Hasta entonces, en la prensa local, aquella zona a caballo entre Ceares y El Coto solo es noticiable por las frecuentes reyertas que se daban en las cercanías de aquella Fuente del Real, calle Cirujeda y casas de Don Pepito donde la gente tenían un carácter algo levantisco para la calma chicha que nos asedia a veces y por unos simples derechos de abrevar o por un: “quítame de aquí esta pastilla de jabón,” cuando no, por aquello tan desfavorable para la sana convivencia de:
- “Eso no me lo dices tú a mí en el prau”
En ese aciago instante, si los contendientes eran varones, se apelaba a la navaja trapera que guardaba todo quisqui en el pantalón, entonces un silencio ceremonial permitía contar los muelles de la navaja del contendor de turno al abrirse para ponerla en modo combate y si eran más que los de la tuya, la prudencia aconsejaba poner pies en polvorosa, por más que se enlodara levemente la honra propia. Pero es que vale mucho más que se diga un: “aquí corrió” en lugar de un: “aquí murió.”

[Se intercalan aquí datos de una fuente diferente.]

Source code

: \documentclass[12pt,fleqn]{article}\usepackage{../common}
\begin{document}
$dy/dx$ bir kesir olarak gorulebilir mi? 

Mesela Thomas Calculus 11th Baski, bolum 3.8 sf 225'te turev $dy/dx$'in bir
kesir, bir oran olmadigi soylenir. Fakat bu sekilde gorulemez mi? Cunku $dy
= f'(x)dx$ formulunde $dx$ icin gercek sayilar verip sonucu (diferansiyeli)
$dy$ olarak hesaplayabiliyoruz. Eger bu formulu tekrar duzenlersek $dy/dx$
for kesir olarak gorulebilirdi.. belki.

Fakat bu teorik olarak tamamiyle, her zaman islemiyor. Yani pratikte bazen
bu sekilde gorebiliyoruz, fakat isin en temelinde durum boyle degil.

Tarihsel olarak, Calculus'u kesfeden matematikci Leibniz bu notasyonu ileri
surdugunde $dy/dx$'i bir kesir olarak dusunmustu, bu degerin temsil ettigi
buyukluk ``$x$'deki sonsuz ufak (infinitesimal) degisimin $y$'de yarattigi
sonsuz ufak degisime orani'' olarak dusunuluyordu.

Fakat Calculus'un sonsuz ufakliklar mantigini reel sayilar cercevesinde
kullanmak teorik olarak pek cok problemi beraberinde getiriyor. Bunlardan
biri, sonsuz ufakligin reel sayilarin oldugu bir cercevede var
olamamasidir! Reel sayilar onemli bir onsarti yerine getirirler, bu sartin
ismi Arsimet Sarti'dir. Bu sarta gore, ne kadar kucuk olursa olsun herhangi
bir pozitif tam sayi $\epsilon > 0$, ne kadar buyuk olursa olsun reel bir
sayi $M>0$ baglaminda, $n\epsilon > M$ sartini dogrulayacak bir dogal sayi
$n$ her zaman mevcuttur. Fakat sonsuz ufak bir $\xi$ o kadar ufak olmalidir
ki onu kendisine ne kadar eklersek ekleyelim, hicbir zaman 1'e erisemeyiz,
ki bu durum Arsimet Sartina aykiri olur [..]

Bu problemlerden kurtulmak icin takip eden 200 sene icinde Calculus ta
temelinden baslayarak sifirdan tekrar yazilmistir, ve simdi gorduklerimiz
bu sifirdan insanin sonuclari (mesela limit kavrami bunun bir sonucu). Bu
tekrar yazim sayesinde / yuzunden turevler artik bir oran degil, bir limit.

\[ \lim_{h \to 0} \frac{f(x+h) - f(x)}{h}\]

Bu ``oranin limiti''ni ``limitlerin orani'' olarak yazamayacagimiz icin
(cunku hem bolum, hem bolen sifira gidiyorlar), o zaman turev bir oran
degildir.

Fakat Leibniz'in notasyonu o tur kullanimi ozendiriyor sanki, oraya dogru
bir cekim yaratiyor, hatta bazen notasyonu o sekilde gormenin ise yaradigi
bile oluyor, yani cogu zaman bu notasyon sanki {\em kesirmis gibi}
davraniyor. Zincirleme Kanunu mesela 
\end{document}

Si la disputa era entre congéneres del bello sexo, de las palabras disuasorias se pasaba a los epítetos más desafortunados, donde salían a relucir trapos muy sucios que no se lavan con jabón y del hiriente verbo se pasaba a la agresión física en un santiamén y ¡Hala! a engarrase de los pelos y la ropa sin lavar y lo que es peor sin tenderla siquiera al verdín de las preciosas praderías que desde El Coto parecían apacentar Gijón.
Luego se cuadriculó todo aquel espacio libre de El Coto para que creciera la villa, las calles tenían número si caían perpendiculares hacia el mar y letras si eran paralelas al mismo y poco a poco aquellas parcelas y calles, fueron tomando casitas y nombres. También se construyeron un cuartel y una cárcel de partido y entre ambos edificios se hicieron una preciosidad de casinas hacia 1929, que llamaron “casas baratas.”

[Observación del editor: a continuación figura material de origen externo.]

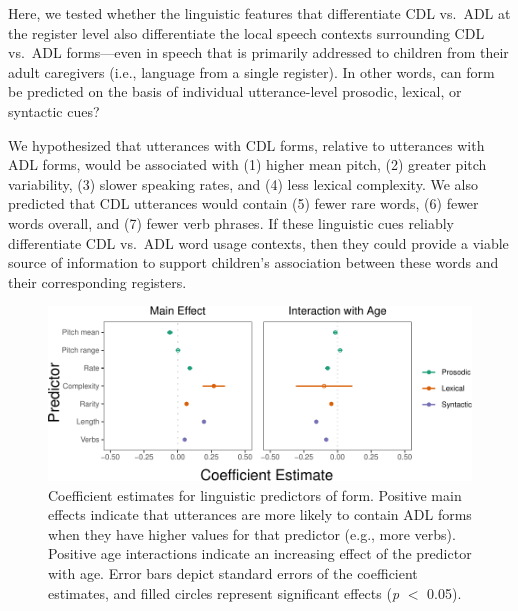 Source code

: \documentclass[10pt, letterpaper]{article}
\newenvironment{CodeChunk}{}{}
\begin{document}
Here, we tested whether the linguistic features that differentiate CDL
vs.~ADL at the register level also differentiate the local speech
contexts surrounding CDL vs.~ADL forms---even in speech that is
primarily addressed to children from their adult caregivers (i.e.,
language from a single register). In other words, can form be predicted
on the basis of individual utterance-level prosodic, lexical, or
syntactic cues?

We hypothesized that utterances with CDL forms, relative to utterances
with ADL forms, would be associated with (1) higher mean pitch, (2)
greater pitch variability, (3) slower speaking rates, and (4) less
lexical complexity. We also predicted that CDL utterances would contain
(5) fewer rare words, (6) fewer words overall, and (7) fewer verb
phrases. If these linguistic cues reliably differentiate CDL vs.~ADL
word usage contexts, then they could provide a viable source of
information to support children's association between these words and
their corresponding registers.

\begin{CodeChunk}
\begin{figure}[h]

{\centering \includegraphics{figs/ling-predictors-fig-1} 

}

\caption[Coefficient estimates for linguistic predictors of form]{Coefficient estimates for linguistic predictors of form. Positive main effects indicate that utterances are more likely to contain ADL forms when they have higher values for that predictor (e.g., more verbs). Positive age interactions indicate an increasing effect of the predictor with age. Error bars depict standard errors of the coefficient estimates, and filled circles represent significant effects (\textit{p} $<$ 0.05).}\label{fig:ling-predictors-fig}
\end{figure}
\end{CodeChunk}
\end{document}
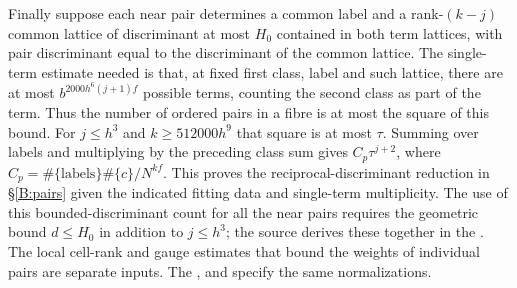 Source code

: Finally suppose each near pair determines a common label and a rank-$(k-j)$
common lattice of discriminant at most $H_0$ contained in both term lattices, with pair discriminant
equal to the discriminant of the common lattice. The single-term estimate
needed is that, at fixed first class, label and such lattice, there are at
most $b^{2000h^6(j+1)f}$ possible terms, counting the second class as
part of the term. Thus the number of ordered pairs in a fibre is at most
the square of this bound. For $j\le h^3$ and $k\ge512000 h^9$ that square
is at most $\tau$. Summing over labels and multiplying by the preceding
class sum gives $C_p\tau^{j+2}$, where
$C_p=\#\{\text{labels}\}\#\{c\}/N^{kf}$.
This proves the reciprocal-discriminant reduction in \S\ref{B:pairs}
given the indicated fitting data and single-term multiplicity. The use of this
bounded-discriminant count for all the near pairs requires the geometric
bound $d\le H_0$ in addition to $j\le h^3$; the source derives these together
in the . The local
cell-rank and gauge estimates that bound the weights of individual pairs
are separate inputs. The
,
 and
specify the same normalizations.

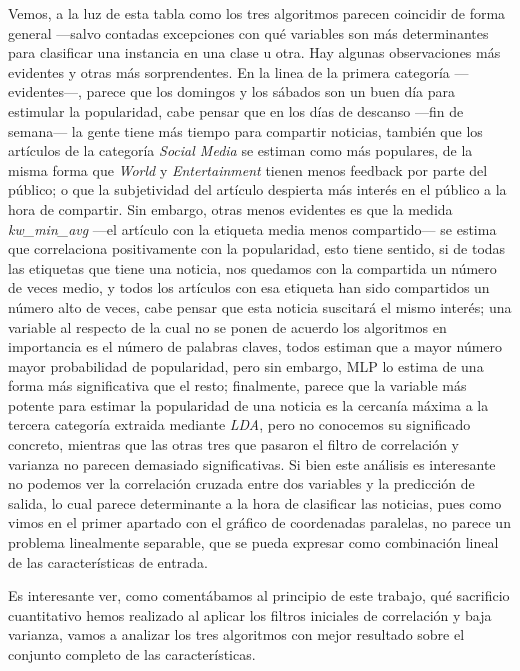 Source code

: \documentclass{article}
\begin{document}
Vemos, a la luz de esta tabla como los tres algoritmos parecen coincidir de forma general ---salvo contadas excepciones con qué variables son más determinantes para clasificar una instancia en una clase u otra. Hay algunas observaciones más evidentes y otras más sorprendentes. En la linea de la primera categoría ---evidentes---, parece que los domingos y los sábados son un buen día para estimular la popularidad, cabe pensar que en los días de descanso ---fin de semana--- la gente tiene más tiempo para compartir noticias, también que los artículos de la categoría \textit{Social Media} se estiman como más populares, de la misma forma que \textit{World} y \textit{Entertainment} tienen menos feedback por parte del público; o que la subjetividad del artículo despierta más interés en el público a la hora de compartir. Sin embargo, otras menos evidentes es que la medida \textit{kw\_min\_avg} ---el artículo con la etiqueta media menos compartido--- se estima que correlaciona positivamente con la popularidad, esto tiene sentido, si de todas las etiquetas que tiene una noticia, nos quedamos con la compartida un número de veces medio, y todos los artículos con esa etiqueta han sido compartidos un número alto de veces, cabe pensar que esta noticia suscitará el mismo interés; una variable al respecto de la cual no se ponen de acuerdo los algoritmos en importancia es el número de palabras claves, todos estiman que a mayor número mayor probabilidad de popularidad, pero sin embargo, MLP lo estima de una forma más significativa que el resto; finalmente, parece que la variable más potente para estimar la popularidad de una noticia es la cercanía máxima a la tercera categoría extraida mediante \textit{LDA}, pero no conocemos su significado concreto, mientras que las otras tres que pasaron el filtro de correlación y varianza no parecen demasiado significativas. Si bien este análisis es interesante no podemos ver la correlación cruzada entre dos variables y la predicción de salida, lo cual parece determinante a la hora de clasificar las noticias, pues como vimos en el primer apartado con el gráfico de coordenadas paralelas, no parece un problema linealmente separable, que se pueda expresar como combinación lineal de las características de entrada.

Es interesante ver, como comentábamos al principio de este trabajo, qué sacrificio cuantitativo hemos realizado al aplicar los filtros iniciales de correlación y baja varianza, vamos a analizar los tres algoritmos con mejor resultado sobre el conjunto completo de las características.
\end{document}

Y como Gijón andaba escasa de agua potable, se acordó la municipalidad de aquel acuífero desdeñando y se escavaron varios pozos artesianos, fue empezar a manar el vital líquido y ya se hizo oír la queja de los vecinos de abajo, los del Boulevard San José, porque de nuevo las excedencias de aquella agua les afeaban su vecindad.
Quiso mediar el ayuntamiento y se diseñó un precioso proyecto de parque público entre ambos contendores, de tal manera que de la calle Calderón de la Barca arriba, entre calles Leopoldo Alas y General Suárez Valdés se llenaría todo aquel terreno de jardines hermosos, con un bello kiosco para escuchar música agradable, se plantarían árboles frondosos que cobijaran malvises y jilguerinos y hasta un delicado estanque para que acudieran los más pequeños a alimentar coríos.

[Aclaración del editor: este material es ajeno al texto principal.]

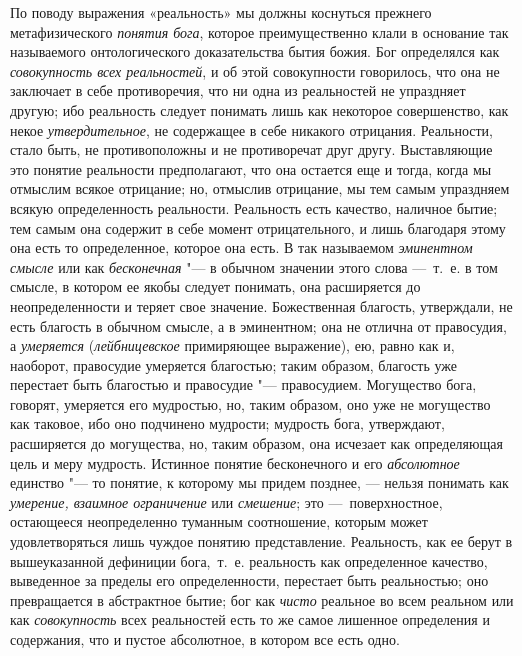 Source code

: По поводу выражения «реальность» мы должны коснуться прежнего
метафизического {\em понятия бога}, которое
преимущественно клали в основание так называемого онтологического
доказательства бытия божия. Бог определялся как
{\em совокупность всех реальностей}, и об этой
совокупности говорилось, что она не заключает в себе противоречия, что ни
одна из реальностей не упраздняет другую; ибо реальность следует понимать
лишь как некоторое совершенство, как некое
{\em утвердительное}, не содержащее в себе никакого
отрицания. Реальности, стало быть, не противоположны и не противоречат друг
другу.
\label{bkm:bm73b}
Выставляющие это понятие реальности предполагают, что она остается еще и
тогда, когда мы отмыслим всякое отрицание; но, отмыслив отрицание, мы тем
самым упраздняем всякую определенность реальности. Реальность есть
качество, наличное бытие; тем самым она содержит в себе момент
отрицательного, и лишь благодаря этому она есть то определенное, которое
она есть. В так называемом
{\em эминентном}
{\em смысле} или как
{\em бесконечная} "--- в обычном значении этого слова
—~т.~е. в том смысле, в котором ее якобы следует понимать, она расширяется
до неопределенности и теряет свое значение. Божественная благость,
утверждали, не есть благость в обычном смысле, а в эминентном; она не
отлична от правосудия, а {\em умеряется}
({\em лейбницевское} примиряющее выражение), ею, равно
как и, наоборот, правосудие умеряется благостью; таким образом, благость
уже перестает быть благостью и правосудие "--- правосудием. Могущество бога,
говорят, умеряется его мудростью, но, таким образом, оно уже не могущество
как таковое, ибо оно подчинено мудрости; мудрость бога, утверждают,
расширяется до могущества, но, таким образом, она исчезает как определяющая
цель и меру мудрость. Истинное понятие бесконечного и его
{\em абсолютное} единство "--- то понятие, к которому мы
придем позднее, — нельзя понимать как {\em умерение,
взаимное ограничение} или {\em смешение}; это
—~поверхностное, остающееся неопределенно туманным соотношение, которым
может удовлетворяться лишь чуждое понятию представление. Реальность, как ее
берут в вышеуказанной дефиниции бога,~т.~е. реальность как определенное
качество, выведенное за пределы его определенности, перестает быть
реальностью; оно превращается в абстрактное бытие; бог как
{\em чисто} реальное во всем реальном или как
{\em совокупность} всех реальностей есть то же самое
лишенное определения и содержания, что и пустое абсолютное, в котором все
есть одно.

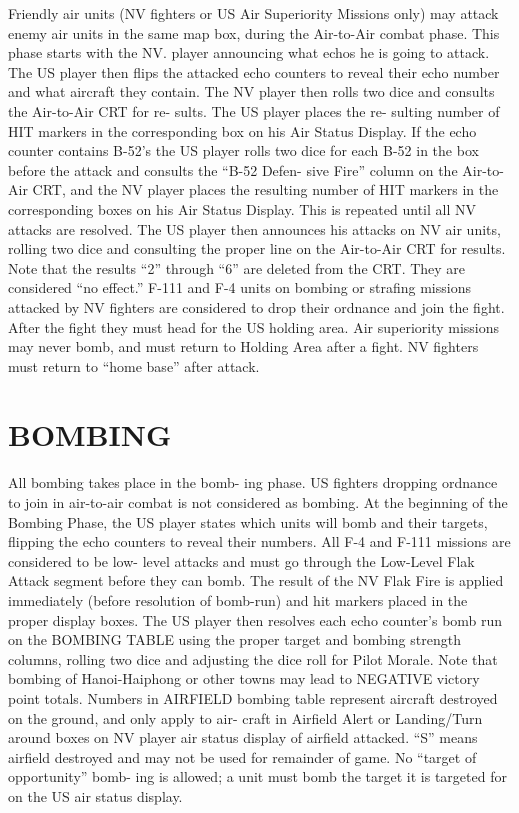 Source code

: Friendly air units (NV fighters or US
Air Superiority Missions only) may
attack enemy air units in the same
map box, during the Air-to-Air
combat phase. This phase starts with
the NV. player announcing what
echos he is going to attack. The US
player then flips the attacked echo
counters to reveal their echo number
and what aircraft they contain. The
NV player then rolls two dice and
consults the Air-to-Air CRT for re-
sults. The US player places the re-
sulting number of HIT markers in the
corresponding box on his Air Status
Display. If the echo counter contains
B-52’s the US player rolls two dice
for each B-52 in the box before the
attack and consults the ``B-52 Defen-
sive Fire'' column on the Air-to-Air
CRT, and the NV player places the
resulting number of HIT markers in
the corresponding boxes on his Air 
Status Display. This is repeated 
until all NV attacks are resolved.
The US player then announces his 
attacks on NV air units, rolling two 
dice and consulting the proper line 
on the Air-to-Air CRT for results.
Note that the results “2” through 
“6” are deleted from the CRT. They 
are considered “no effect.”
F-111 and F-4 units on bombing or 
strafing missions attacked by NV 
fighters are considered to drop their 
ordnance and join the fight. After 
the fight they must head for the US 
holding area.
Air superiority missions may never 
bomb, and must return to Holding 
Area after a fight.
NV fighters must return to “home 
base” after attack.

\section*{BOMBING}
All bombing takes place in the bomb-
ing phase. US fighters dropping 
ordnance to join in air-to-air combat is 
not considered as bombing.
At the beginning of the Bombing 
Phase, the US player states which 
units will bomb and their targets, 
flipping the echo counters to reveal 
their numbers. All F-4 and F-111 
missions are considered to be low-
level attacks and must go through the 
Low-Level Flak Attack segment before 
they can bomb. The result of the NV 
Flak Fire is applied immediately 
(before resolution of bomb-run) and 
hit markers placed in the proper 
display boxes.
The US player then resolves each 
echo counter’s bomb run on the 
BOMBING TABLE using the proper 
target and bombing strength columns, 
rolling two dice and adjusting the 
dice roll for Pilot Morale. Note that 
bombing of Hanoi-Haiphong or other 
towns may lead to NEGATIVE 
victory point totals.
Numbers in AIRFIELD bombing 
table represent aircraft destroyed on
the ground, and only apply to air-
craft in Airfield Alert or Landing/Turn
around boxes on NV player air status
display of airfield attacked. “S”
means airfield destroyed and may not
be used for remainder of game.
No “target of opportunity” bomb-
ing is allowed; a unit must bomb the
target it is targeted for on the US air
status display.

Un oasis de verdor entre tanto cemento grisáceo, hasta que algún constructor pilló en horas bajas al correspondiente concejal de urbanismo y le susurraría al oído de su cartera aquello de:
-“Dejate de pijaines, que no estamos pa jardines”
Y así perdimos un espacio que hoy sería sin duda un lugar de ocio espectacularmente bello, casi a la par de esta ciudad maravillosa que a diario nos enamora.